5 – The Ting Tings – We Started Nothing (2008)
Recorded in Salford, arguably Indie Pop’s most significant locale, it’s no surprise that this duo would go on to record something impressive enough to put them on a list alongside those lads who made the town famous. Despite the fact that 60% of the album is singles, We Started Nothing is a brilliant anti-pop Pop album, contrasting scathing wit with delightfully phat beats.
4 – Tegan and Sara – If It Was You (2002)
Before their music was laden with synthesizers and anything resembling dance beats, Tegan and Sara were writing beautifully simplistic tales of tragedy that channeled the spirit of punk into an aggressive brand of folk. The perfect album for embracing a rainy day.
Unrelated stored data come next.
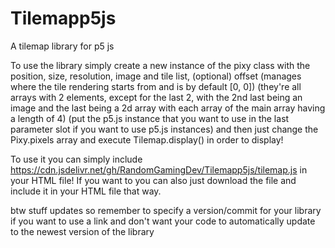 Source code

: # Tilemapp5js
A tilemap library for p5 js

To use the library simply create a new instance of the pixy class with the position, size, resolution, image and tile list, (optional) offset (manages where the tile rendering starts from and is by default [0, 0]) (they're all arrays with 2 elements, except for the last 2, with the 2nd last being an image and the last being a 2d array with each array of the main array having a length of 4) (put the p5.js instance that you want to use in the last parameter slot if you want to use p5.js instances) and then just change the Pixy.pixels array and execute Tilemap.display() in order to display!

To use it you can simply include https://cdn.jsdelivr.net/gh/RandomGamingDev/Tilemapp5js/tilemap.js in your HTML file! If you want to you can also just download the file and include it in your HTML file that way.

btw stuff updates so remember to specify a version/commit for your library if you want to use a link and don't want your code to automatically update to the newest version of the library
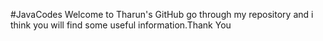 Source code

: #JavaCodes
Welcome to Tharun's  GitHub go through my repository and i think you will find some useful information.Thank You
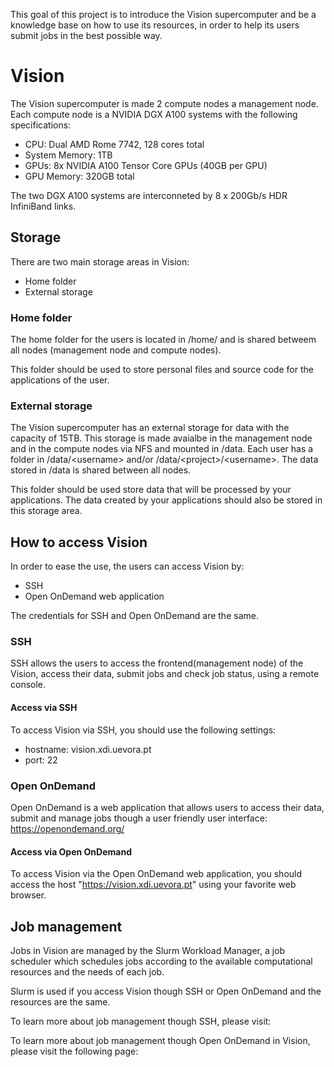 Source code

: This goal of this project is to introduce the Vision supercomputer and be a knowledge base on how to use its resources, in order to help its users submit jobs in the best possible way.

# Vision

The Vision supercomputer is made 2 compute nodes a management node. Each compute node is a NVIDIA DGX A100 systems with the following specifications:

 - CPU: Dual AMD Rome 7742,
128 cores total
 - System Memory: 1TB
 - GPUs: 8x NVIDIA A100 Tensor
Core GPUs (40GB per GPU)
 - GPU Memory: 320GB total

The two DGX A100 systems are interconneted by 8 x 200Gb/s HDR InfiniBand links.

## Storage
There are two main storage areas in Vision:
 - Home folder
 - External storage

### Home folder
The home folder for the users is located in /home/<username> and is shared betweem all nodes (management node and compute nodes).

This folder should be used to store personal files and source code for the applications of the user.

### External storage
The Vision supercomputer has an external storage for data with the capacity of 15TB. This storage is made avaialbe in the management node and in the compute nodes via NFS and mounted in /data. Each user has a folder in /data/\<username> and/or /data/\<project>/\<username>. The data stored in /data is shared between all nodes.

This folder should be used store data that will be processed by your applications. The data created by your applications should also be stored in this storage area.

## How to access Vision
In order to ease the use, the users can access Vision by:

 - SSH
 - Open OnDemand web application

 The credentials for SSH and Open OnDemand are the same.

### SSH

SSH allows the users to access the frontend(management node) of the Vision, access their data, submit jobs and check job status, using a remote console.

 #### Access via SSH
 To access Vision via SSH, you should use the following settings:

  - hostname: vision.xdi.uevora.pt
  - port: 22

### Open OnDemand

Open OnDemand is a web application that allows users to access their data, submit and manage jobs though a user friendly user interface: https://openondemand.org/

#### Access via Open OnDemand

To access Vision via the Open OnDemand web application, you should access the host "https://vision.xdi.uevora.pt" using your favorite web browser.

## Job management

Jobs in Vision are managed by the Slurm Workload Manager, a job scheduler which schedules
jobs according to the available computational resources and the needs of each job.

Slurm is used if you access Vision though SSH or Open OnDemand and the resources are the same.

To learn more about job management though SSH, please visit:

To learn more about job management though Open OnDemand in Vision, please visit the following page:
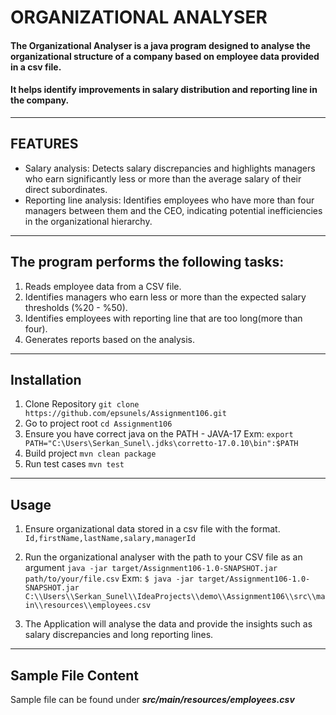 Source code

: # ORGANIZATIONAL ANALYSER

#### The Organizational Analyser is a java program designed to analyse the organizational structure of a company based on employee data provided in a csv file.
#### It helps identify improvements in salary distribution and reporting line in the company.

---
## FEATURES

- Salary analysis: Detects  salary discrepancies and highlights managers who earn significantly less or more than the average salary of their direct subordinates.
- Reporting line analysis:  Identifies  employees who have more than four managers between them and the CEO, indicating potential inefficiencies in the organizational hierarchy.

---
## **The program performs the following tasks:**
1. Reads employee data from a CSV file.
2. Identifies managers who earn less or more than the expected salary thresholds (%20 - %50).
3. Identifies employees with reporting line that are too long(more than four).
4. Generates reports based on the analysis.

---
## Installation  
1. Clone Repository
`git clone https://github.com/epsunels/Assignment106.git 
`
2. Go to project root
`cd Assignment106
`
3. Ensure you have correct java on the PATH - JAVA-17
Exm: `export PATH="C:\Users\Serkan_Sunel\.jdks\corretto-17.0.10\bin":$PATH
`
4. Build project
`mvn clean package
`
5. Run test cases
`mvn test
`

---
## Usage  
1. Ensure  organizational data stored in a csv file with the format.
`Id,firstName,lastName,salary,managerId`

2. Run the organizational analyser with the path to your CSV file as an argument
`java -jar target/Assignment106-1.0-SNAPSHOT.jar path/to/your/file.csv`
Exm: `$ java -jar target/Assignment106-1.0-SNAPSHOT.jar C:\\Users\\Serkan_Sunel\\IdeaProjects\\demo\\Assignment106\\src\\main\\resources\\employees.csv
`
3. The Application will analyse the data and provide the insights such as salary discrepancies and long reporting lines.

---
## Sample File Content

Sample file can be  found under **_src/main/resources/employees.csv_**



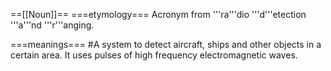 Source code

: ==[[Noun]]==
===etymology===
Acronym from '''ra'''dio '''d'''etection '''a'''nd '''r'''anging.

===meanings===
#A system to detect aircraft, ships and other objects in a certain area. It uses pulses of high frequency electromagnetic waves. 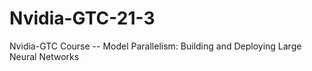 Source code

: # Nvidia-GTC-21-3
Nvidia-GTC Course -- Model Parallelism: Building and Deploying Large Neural Networks
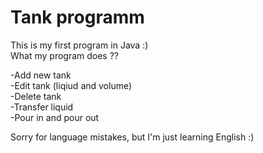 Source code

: # Tank programm

This is my first program in Java :)  
What my program does ??  

-Add new tank  
-Edit tank (liqiud and volume)  
-Delete tank   
-Transfer liquid   
-Pour in and pour out   

Sorry for language mistakes, but I'm just learning English :) 
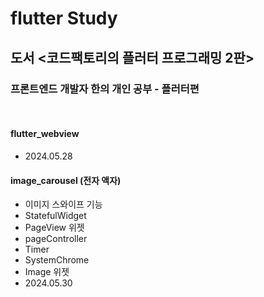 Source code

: # flutter Study
## 도서 <코드팩토리의 플러터 프로그래밍 2판>
### 프론트엔드 개발자 한의 개인 공부 - 플러터편
<br/>

#### flutter_webview
- 2024.05.28

#### image_carousel (전자 액자)
- 이미지 스와이프 기능
- StatefulWidget
- PageView 위젯
- pageController
- Timer
- SystemChrome
- Image 위젯
- 2024.05.30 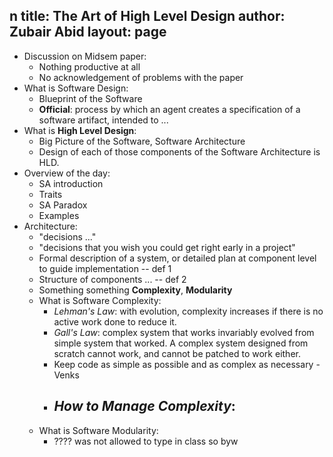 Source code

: n
title: The Art of High Level Design 
author: Zubair Abid
layout: page
---

- Discussion on Midsem paper:
    - Nothing productive at all
    - No acknowledgement of problems with the paper
- What is Software Design:
    - Blueprint of the Software
    - **Official**: process by which an agent creates a specification of a software artifact, intended to ...
- What is **High Level Design**:
    - Big Picture of the Software, Software Architecture
    - Design of each of those components of the Software Architecture is HLD.
- Overview of the day:
    - SA introduction
    - Traits
    - SA Paradox
    - Examples
- Architecture:
    - "decisions ..."
    - "decisions that you wish you could get right early in a project"
    - Formal description of a system, or detailed plan at component level to guide implementation -- def 1
    - Structure of components ... -- def 2
    - Something something **Complexity**, **Modularity**
    - What is Software Complexity:
        - *Lehman's Law*: with evolution, complexity increases if there is no active work done to reduce it.
        - *Gall's Law*: complex system that works invariably evolved from simple system that worked. A complex system designed from scratch cannot work, and cannot be patched to work either.
        - Keep code as simple as possible and as complex as necessary - Venks
        - *How to Manage Complexity*:
            - 
    - What is Software Modularity:
        - ???? was not allowed to type in class so byw
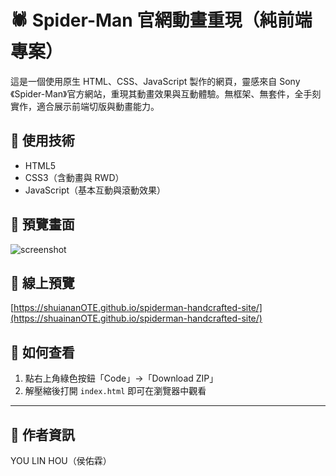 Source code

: # 🕷️ Spider-Man 官網動畫重現（純前端專案）

這是一個使用原生 HTML、CSS、JavaScript 製作的網頁，靈感來自 Sony《Spider-Man》官方網站，重現其動畫效果與互動體驗。無框架、無套件，全手刻實作，適合展示前端切版與動畫能力。

## 🔧 使用技術
- HTML5
- CSS3（含動畫與 RWD）
- JavaScript（基本互動與滾動效果）

## 📸 預覽畫面
![screenshot](https://i.imgur.com/5JZcA3L.png)

## 🚀 線上預覽
[https://shuiananOTE.github.io/spiderman-handcrafted-site/](https://shuainanOTE.github.io/spiderman-handcrafted-site/)

## 📁 如何查看
1. 點右上角綠色按鈕「Code」→「Download ZIP」
2. 解壓縮後打開 `index.html` 即可在瀏覽器中觀看

---

## 👤 作者資訊
YOU LIN HOU（侯佑霖）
3 – The Sounds – Living In America (2002)
The album responsible for the New Wave revival that finally got alt teens dancing. One platinum pin-up dripping in bling, four boys with leather jackets and asymmetrical haircuts, and a bevy of synthesizers managed to produce the sassiest record of the decade and possibly the most badass reason to shake your money maker ever.
2 – Belle & Sebastian – Tigermilk (1996)
Although the phrase had been bandied about by record store geeks and music critics for about a decade, “twee” wasn’t fully manifest until the emergence of Stuart Murdoch and co. Their debut boasts delicately melancholy tales of schoolyard abuse, solitary stars, and the tragedy of heteronormativity. The most brilliant meeting of Socialism and Pop Culture since Godard’s Masculin Feminin and the most clever lyricism since…
1 – The Smiths – The Queen is Dead (1986)
A genius and merry musical romp through the most wretched parts of life. The album that spawned more existentialist bumper-sticker slogans than any other single piece of popular art and the thing to which every resident alien and ambiguous outsider owes their life.